Chá verde melhora sensibilidade à insulina e tolerância à glicose em camundongos obesos
Estudo em modelo animal analisou o metabolismo dos músculos de cobaias induzidas à dieta hipercalórica ao final, com o consumo do extrato da planta, houve aumento na expressão de genes associados
Pesquisadora defende que os tratamentos naturais e acessíveis ganhem espaço no combate à obesidade, especialmente como alternativas aos medicamentos caros e muitas vezes com efeitos colaterais (imagem: Laboratório de Fisiologia Celular e Biologia Molecular do Programa Interdisciplinar de Ciências da Saúde da Universidade Cruzeiro do Sul)

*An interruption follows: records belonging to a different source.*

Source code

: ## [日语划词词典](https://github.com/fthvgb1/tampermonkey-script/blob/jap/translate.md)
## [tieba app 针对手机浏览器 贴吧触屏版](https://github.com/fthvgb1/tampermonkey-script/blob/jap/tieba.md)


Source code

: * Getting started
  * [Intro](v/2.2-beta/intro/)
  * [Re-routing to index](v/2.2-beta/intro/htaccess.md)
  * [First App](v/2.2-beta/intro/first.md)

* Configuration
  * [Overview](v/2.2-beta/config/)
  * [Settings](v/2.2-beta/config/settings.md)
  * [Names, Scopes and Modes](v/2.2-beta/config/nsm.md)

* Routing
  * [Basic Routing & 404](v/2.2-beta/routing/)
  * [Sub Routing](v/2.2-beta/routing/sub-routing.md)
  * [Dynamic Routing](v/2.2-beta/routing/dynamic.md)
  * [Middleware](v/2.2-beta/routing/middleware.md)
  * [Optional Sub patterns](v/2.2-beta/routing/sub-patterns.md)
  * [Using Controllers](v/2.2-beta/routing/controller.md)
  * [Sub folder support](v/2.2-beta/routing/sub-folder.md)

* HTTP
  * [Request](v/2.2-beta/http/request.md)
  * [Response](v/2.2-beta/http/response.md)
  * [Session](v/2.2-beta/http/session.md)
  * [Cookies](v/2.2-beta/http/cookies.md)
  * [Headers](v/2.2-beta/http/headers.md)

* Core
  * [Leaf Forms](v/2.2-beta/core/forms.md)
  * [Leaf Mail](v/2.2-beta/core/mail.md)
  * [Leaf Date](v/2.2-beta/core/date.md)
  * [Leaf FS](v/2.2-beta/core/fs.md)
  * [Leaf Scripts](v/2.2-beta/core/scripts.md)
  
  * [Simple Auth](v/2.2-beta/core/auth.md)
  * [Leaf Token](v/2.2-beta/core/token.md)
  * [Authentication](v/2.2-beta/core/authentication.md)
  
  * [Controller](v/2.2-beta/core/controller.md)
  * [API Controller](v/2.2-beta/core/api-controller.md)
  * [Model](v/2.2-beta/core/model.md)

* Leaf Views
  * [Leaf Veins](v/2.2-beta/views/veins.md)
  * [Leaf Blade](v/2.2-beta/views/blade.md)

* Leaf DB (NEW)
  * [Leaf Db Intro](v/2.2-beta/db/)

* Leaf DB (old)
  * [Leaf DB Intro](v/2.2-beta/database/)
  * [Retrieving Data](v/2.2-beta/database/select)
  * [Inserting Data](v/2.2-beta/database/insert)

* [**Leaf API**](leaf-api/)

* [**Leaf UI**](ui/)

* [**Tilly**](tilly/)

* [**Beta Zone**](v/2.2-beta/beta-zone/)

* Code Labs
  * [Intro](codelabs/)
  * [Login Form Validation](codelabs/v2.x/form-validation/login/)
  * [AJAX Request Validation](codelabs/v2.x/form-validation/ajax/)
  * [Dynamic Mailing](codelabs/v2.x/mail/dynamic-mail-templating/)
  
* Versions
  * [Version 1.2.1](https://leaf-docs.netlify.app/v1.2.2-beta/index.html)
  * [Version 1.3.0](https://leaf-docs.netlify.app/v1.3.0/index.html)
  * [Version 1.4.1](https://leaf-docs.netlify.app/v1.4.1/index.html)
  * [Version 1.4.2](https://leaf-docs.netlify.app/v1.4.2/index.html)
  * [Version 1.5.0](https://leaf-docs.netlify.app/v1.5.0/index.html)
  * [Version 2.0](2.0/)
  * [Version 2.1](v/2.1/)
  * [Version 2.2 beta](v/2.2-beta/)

O chá verde, bebida milenar reconhecida por suas propriedades medicinais e antioxidantes, tem sido amplamente estudado por seus efeitos benéficos em doenças metabólicas, como obesidade e diabetes tipo 2. Estudos recentes financiados pela FAPESP (processos 19/10616‐5, 21/08498‐4 e 23/11295‐3) aprofundaram o conhecimento sobre os mecanismos de ação dessa infusão e constataram que o tratamento com chá verde reduziu o peso e melhorou significativamente a sensibilidade à glicose e a resistência à insulina de camundongos obesos. Os achados reforçam a relevância da bebida como potencial coadjuvante no tratamento da obesidade em humanos.
À frente dos estudos está Rosemari Otton, do Programa de Pós-Graduação Interdisciplinar em Ciências da Saúde da Universidade Cruzeiro do Sul. Com mais de 15 anos de dedicação à pesquisa sobre chá verde, a cientista explica que a motivação inicial veio da curiosidade sobre o que há de verdade por trás da crença popular de que a bebida ajuda a emagrecer. Os resultados do trabalho mais recente foram publicados em junho na revista Cell Biochemistry & Function.
Para comprovar os efeitos do chá verde na obesidade, a equipe submeteu camundongos a dietas hipercalóricas por quatro semanas, tanto com gordura quanto com o que chamam de “dieta de cafeteria”, que imita a alimentação ocidental. “A gente dá chocolate, bolacha recheada, doce de leite, leite condensado... Ou seja, o mesmo tipo de alimento que muita gente consome no dia a dia”, conta Otton.
Após essa primeira fase, os animais foram submetidos ao experimento com chá verde por mais 12 semanas. Nesse período, eles continuaram com a dieta hipercalórica, mas parte deles passou a receber extrato padronizado de chá verde, na dose de 500 mg por quilo de peso corporal, por via intragástrica (gavagem).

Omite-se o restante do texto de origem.